Real Estate is Local I can’t emphasize this point enough. Yes, we are seeing weakness in many economies around the world and yes we are not immune to these fluctuations. That said, our local economy is considered one of the strongest and most diverse in the US. Sure we have to worry about trade wars, prices of exports, tariffs, etc. but we also need to recognize the continuing strength and demand of companies to move, grow and expand in our region. More so than most any other area in the US, we have a very strong growth component here and very resilient companies expanding in our region. Millions of square feet of office space is pre-leased and under construction. This means tens of thousands of new jobs for our area. Is there a minor dip in prices now–you bet, but in most cases this is 5-7% or less. Fear of recession and ignoring of the broader picture are mostly to blame. The companies moving and expanding here are making long range plans, well after any “news-touted” recession comes and goes. This area has been more resistant and resilient to recession than other parts of the country and this growth will only reinforce this resilience.

Shouldn’t I wait for a bottom if prices and interest rates are lowering? As the adage goes, you can only see the peak or the bottom of a valley in the rear view mirror. Are you looking to buy a home for a longer range investment? I always encourage buyers to think and act long term. Buy when you have a true need or desire. If you’re looking to flip houses, our market has been tough for the past 5 years. If you’re looking for a home, we’re in the best market conditions we’ve had for at least 3 years. Inventory is up; buyer’s have selection. Sellers looking to stay in our area can finally find homes to buy before they sell. Financing options and market conditions are now available to help you transition to your new home. So yes, you can wait, hope to time the market to your best advantage but this means being constantly involved, diligent and immersed in the area you want to be in. Micro markets are the norm. You can’t generalize that $600K price range in Kenmore is the same as in Bothell, or one area of Kirkland, Bellevue or Redmond is the same as other areas of the same city. They most likely aren’t. What makes more sense is to determine what you really want to find; what style, size, neighborhood, price range, etc. works best for you and be prepared to act when an opportunity arises. Don’t be surprised to still be in multiple offers.

Fall is generally a very active market. Once kids are back to school and vacation season is mostly over, real estate activity normally increases. More new homes come on the market. Interest rates make them more affordable and price/cost conscious buyers are back to actively looking. People planning to work for Amazon when they make a bigger move to the Eastside, or Facebook, Google, Microsoft are looking now; not waiting until 2022 or 2023 when then know 50,00+ new jobs and workers will be here in the search. You can capture that future demand and home value appreciation by buying now. You’ll still be in that home in 3 years and smiling at your wisdom of looking while the pace was slower and the best interest rates in almost a decade were yours.

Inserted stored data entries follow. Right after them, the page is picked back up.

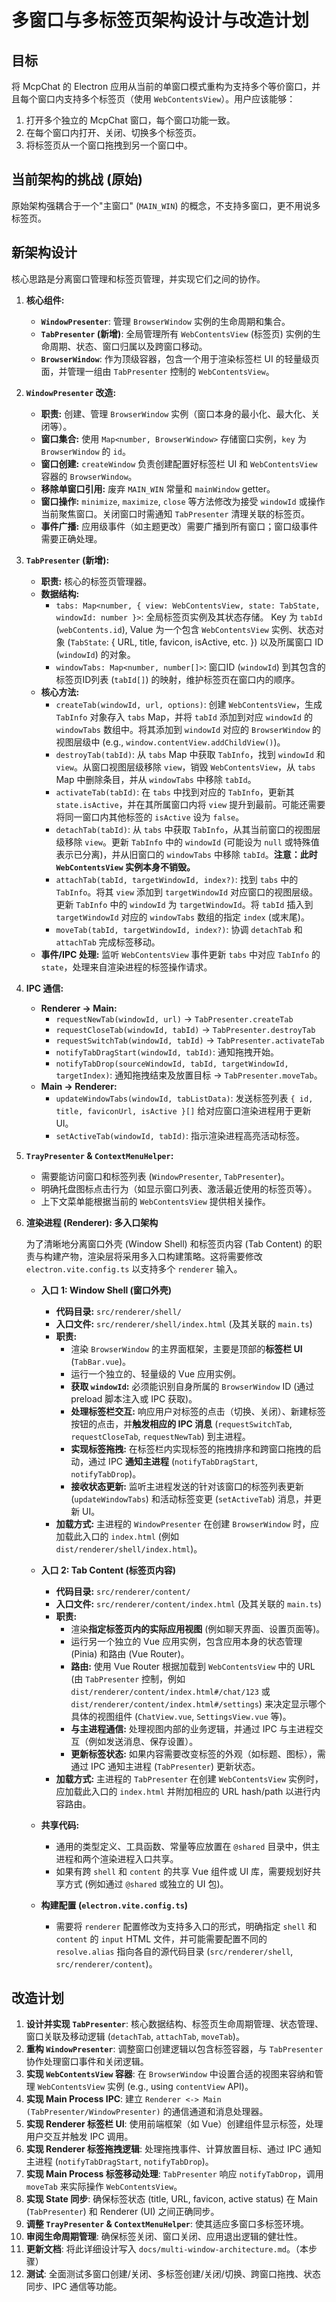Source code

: # 多窗口与多标签页架构设计与改造计划

## 目标

将 McpChat 的 Electron 应用从当前的单窗口模式重构为支持多个等价窗口，并且每个窗口内支持多个标签页（使用 `WebContentsView`）。用户应该能够：

1.  打开多个独立的 McpChat 窗口，每个窗口功能一致。
2.  在每个窗口内打开、关闭、切换多个标签页。
3.  将标签页从一个窗口拖拽到另一个窗口中。

## 当前架构的挑战 (原始)

原始架构强耦合于一个"主窗口" (`MAIN_WIN`) 的概念，不支持多窗口，更不用说多标签页。

## 新架构设计

核心思路是分离窗口管理和标签页管理，并实现它们之间的协作。

1.  **核心组件:**

    - **`WindowPresenter`**: 管理 `BrowserWindow` 实例的生命周期和集合。
    - **`TabPresenter` (新增)**: 全局管理所有 `WebContentsView` (标签页) 实例的生命周期、状态、窗口归属以及跨窗口移动。
    - **`BrowserWindow`**: 作为顶级容器，包含一个用于渲染标签栏 UI 的轻量级页面，并管理一组由 `TabPresenter` 控制的 `WebContentsView`。

2.  **`WindowPresenter` 改造:**

    - **职责:** 创建、管理 `BrowserWindow` 实例（窗口本身的最小化、最大化、关闭等）。
    - **窗口集合:** 使用 `Map<number, BrowserWindow>` 存储窗口实例，`key` 为 `BrowserWindow` 的 `id`。
    - **窗口创建:** `createWindow` 负责创建配置好标签栏 UI 和 `WebContentsView` 容器的 `BrowserWindow`。
    - **移除单窗口引用:** 废弃 `MAIN_WIN` 常量和 `mainWindow` getter。
    - **窗口操作:** `minimize`, `maximize`, `close` 等方法修改为接受 `windowId` 或操作当前聚焦窗口。关闭窗口时需通知 `TabPresenter` 清理关联的标签页。
    - **事件广播:** 应用级事件（如主题更改）需要广播到所有窗口；窗口级事件需要正确处理。

3.  **`TabPresenter` (新增):**

    - **职责:** 核心的标签页管理器。
    - **数据结构:**
      - `tabs: Map<number, { view: WebContentsView, state: TabState, windowId: number }>`: 全局标签页实例及其状态存储。 Key 为 `tabId` (`webContents.id`), Value 为一个包含 `WebContentsView` 实例、状态对象 (`TabState`: { URL, title, favicon, isActive, etc. }) 以及所属窗口 ID (`windowId`) 的对象。
      - `windowTabs: Map<number, number[]>`: 窗口ID (`windowId`) 到其包含的标签页ID列表 (`tabId[]`) 的映射，维护标签页在窗口内的顺序。
    - **核心方法:**
      - `createTab(windowId, url, options)`: 创建 `WebContentsView`，生成 `TabInfo` 对象存入 `tabs` Map，并将 `tabId` 添加到对应 `windowId` 的 `windowTabs` 数组中。将其添加到 `windowId` 对应的 `BrowserWindow` 的视图层级中 (e.g., `window.contentView.addChildView()`)。
      - `destroyTab(tabId)`: 从 `tabs` Map 中获取 `TabInfo`，找到 `windowId` 和 `view`。从窗口视图层级移除 `view`，销毁 `WebContentsView`，从 `tabs` Map 中删除条目，并从 `windowTabs` 中移除 `tabId`。
      - `activateTab(tabId)`: 在 `tabs` 中找到对应的 `TabInfo`，更新其 `state.isActive`，并在其所属窗口内将 `view` 提升到最前。可能还需要将同一窗口内其他标签的 `isActive` 设为 `false`。
      - `detachTab(tabId)`: 从 `tabs` 中获取 `TabInfo`，从其当前窗口的视图层级移除 `view`。更新 `TabInfo` 中的 `windowId` (可能设为 `null` 或特殊值表示已分离)，并从旧窗口的 `windowTabs` 中移除 `tabId`。**注意：此时 `WebContentsView` 实例本身不销毁。**
      - `attachTab(tabId, targetWindowId, index?)`: 找到 `tabs` 中的 `TabInfo`。将其 `view` 添加到 `targetWindowId` 对应窗口的视图层级。更新 `TabInfo` 中的 `windowId` 为 `targetWindowId`。将 `tabId` 插入到 `targetWindowId` 对应的 `windowTabs` 数组的指定 `index` (或末尾)。
      - `moveTab(tabId, targetWindowId, index?)`: 协调 `detachTab` 和 `attachTab` 完成标签移动。
    - **事件/IPC 处理:** 监听 `WebContentsView` 事件更新 `tabs` 中对应 `TabInfo` 的 `state`，处理来自渲染进程的标签操作请求。

4.  **IPC 通信:**

    - **Renderer -> Main:**
      - `requestNewTab(windowId, url)` -> `TabPresenter.createTab`
      - `requestCloseTab(windowId, tabId)` -> `TabPresenter.destroyTab`
      - `requestSwitchTab(windowId, tabId)` -> `TabPresenter.activateTab`
      - `notifyTabDragStart(windowId, tabId)`: 通知拖拽开始。
      - `notifyTabDrop(sourceWindowId, tabId, targetWindowId, targetIndex)`: 通知拖拽结束及放置目标 -> `TabPresenter.moveTab`。
    - **Main -> Renderer:**
      - `updateWindowTabs(windowId, tabListData)`: 发送标签列表 `{ id, title, faviconUrl, isActive }[]` 给对应窗口渲染进程用于更新UI。
      - `setActiveTab(windowId, tabId)`: 指示渲染进程高亮活动标签。

5.  **`TrayPresenter` & `ContextMenuHelper`:**

    - 需要能访问窗口和标签列表 (`WindowPresenter`, `TabPresenter`)。
    - 明确托盘图标点击行为（如显示窗口列表、激活最近使用的标签页等）。
    - 上下文菜单能根据当前的 `WebContentsView` 提供相关操作。

6.  **渲染进程 (Renderer): 多入口架构**

    为了清晰地分离窗口外壳 (Window Shell) 和标签页内容 (Tab Content) 的职责与构建产物，渲染层将采用多入口构建策略。这将需要修改 `electron.vite.config.ts` 以支持多个 `renderer` 输入。

    - **入口 1: Window Shell (窗口外壳)**

      - **代码目录:** `src/renderer/shell/`
      - **入口文件:** `src/renderer/shell/index.html` (及其关联的 `main.ts`)
      - **职责:**
        - 渲染 `BrowserWindow` 的主界面框架，主要是顶部的**标签栏 UI** (`TabBar.vue`)。
        - 运行一个独立的、轻量级的 Vue 应用实例。
        - **获取 `windowId`:** 必须能识别自身所属的 `BrowserWindow` ID (通过 preload 脚本注入或 IPC 获取)。
        - **处理标签栏交互:** 响应用户对标签的点击（切换、关闭）、新建标签按钮的点击，并**触发相应的 IPC 消息** (`requestSwitchTab`, `requestCloseTab`, `requestNewTab`) 到主进程。
        - **实现标签拖拽:** 在标签栏内实现标签的拖拽排序和跨窗口拖拽的启动，通过 IPC **通知主进程** (`notifyTabDragStart`, `notifyTabDrop`)。
        - **接收状态更新:** 监听主进程发送的针对该窗口的标签列表更新 (`updateWindowTabs`) 和活动标签变更 (`setActiveTab`) 消息，并更新 UI。
      - **加载方式:** 主进程的 `WindowPresenter` 在创建 `BrowserWindow` 时，应加载此入口的 `index.html` (例如 `dist/renderer/shell/index.html`)。

    - **入口 2: Tab Content (标签页内容)**

      - **代码目录:** `src/renderer/content/`
      - **入口文件:** `src/renderer/content/index.html` (及其关联的 `main.ts`)
      - **职责:**
        - 渲染**指定标签页内的实际应用视图** (例如聊天界面、设置页面等)。
        - 运行另一个独立的 Vue 应用实例，包含应用本身的状态管理 (Pinia) 和路由 (Vue Router)。
        - **路由:** 使用 Vue Router 根据加载到 `WebContentsView` 中的 URL (由 `TabPresenter` 控制，例如 `dist/renderer/content/index.html#/chat/123` 或 `dist/renderer/content/index.html#/settings`) 来决定显示哪个具体的视图组件 (`ChatView.vue`, `SettingsView.vue` 等)。
        - **与主进程通信:** 处理视图内部的业务逻辑，并通过 IPC 与主进程交互（例如发送消息、保存设置）。
        - **更新标签状态:** 如果内容需要改变标签的外观（如标题、图标），需通过 IPC 通知主进程 (`TabPresenter`) 更新状态。
      - **加载方式:** 主进程的 `TabPresenter` 在创建 `WebContentsView` 实例时，应加载此入口的 `index.html` 并附加相应的 URL hash/path 以进行内容路由。

    - **共享代码:**

      - 通用的类型定义、工具函数、常量等应放置在 `@shared` 目录中，供主进程和两个渲染进程入口共享。
      - 如果有跨 `shell` 和 `content` 的共享 Vue 组件或 UI 库，需要规划好共享方式 (例如通过 `@shared` 或独立的 UI 包)。

    - **构建配置 (`electron.vite.config.ts`)**
      - 需要将 `renderer` 配置修改为支持多入口的形式，明确指定 `shell` 和 `content` 的 `input` HTML 文件，并可能需要配置不同的 `resolve.alias` 指向各自的源代码目录 (`src/renderer/shell`, `src/renderer/content`)。

## 改造计划

1.  **设计并实现 `TabPresenter`**: 核心数据结构、标签页生命周期管理、状态管理、窗口关联及移动逻辑 (`detachTab`, `attachTab`, `moveTab`)。
2.  **重构 `WindowPresenter`**: 调整窗口创建逻辑以包含标签容器，与 `TabPresenter` 协作处理窗口事件和关闭逻辑。
3.  **实现 `WebContentsView` 容器**: 在 `BrowserWindow` 中设置合适的视图来容纳和管理 `WebContentsView` 实例 (e.g., using `contentView` API)。
4.  **实现 Main Process IPC**: 建立 `Renderer <-> Main (TabPresenter/WindowPresenter)` 的通信通道和消息处理器。
5.  **实现 Renderer 标签栏 UI**: 使用前端框架（如 Vue）创建组件显示标签，处理用户交互并触发 IPC 调用。
6.  **实现 Renderer 标签拖拽逻辑**: 处理拖拽事件、计算放置目标、通过 IPC 通知主进程 (`notifyTabDragStart`, `notifyTabDrop`)。
7.  **实现 Main Process 标签移动处理**: `TabPresenter` 响应 `notifyTabDrop`，调用 `moveTab` 来实际操作 `WebContentsView`。
8.  **实现 State 同步**: 确保标签状态 (title, URL, favicon, active status) 在 Main (`TabPresenter`) 和 Renderer (UI) 之间正确同步。
9.  **调整 `TrayPresenter` & `ContextMenuHelper`**: 使其适应多窗口多标签环境。
10. **审阅生命周期管理**: 确保标签关闭、窗口关闭、应用退出逻辑的健壮性。
11. **更新文档**: 将此详细设计写入 `docs/multi-window-architecture.md`。（本步骤）
12. **测试**: 全面测试多窗口创建/关闭、多标签创建/关闭/切换、跨窗口拖拽、状态同步、IPC 通信等功能。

So are we headed for a recession? Who cares isn’t the right answer, but neither is seeking shelter from any fallout. We are and will continue to be fine, resilient and leaders of any turn around and rebound in the economy. If your job is secure, chances are your wages are up and your future is brighter than the doomsday headlines. Don’t be frightened by what won’t happen. Look at what is actually happening and believe in these actions and activity.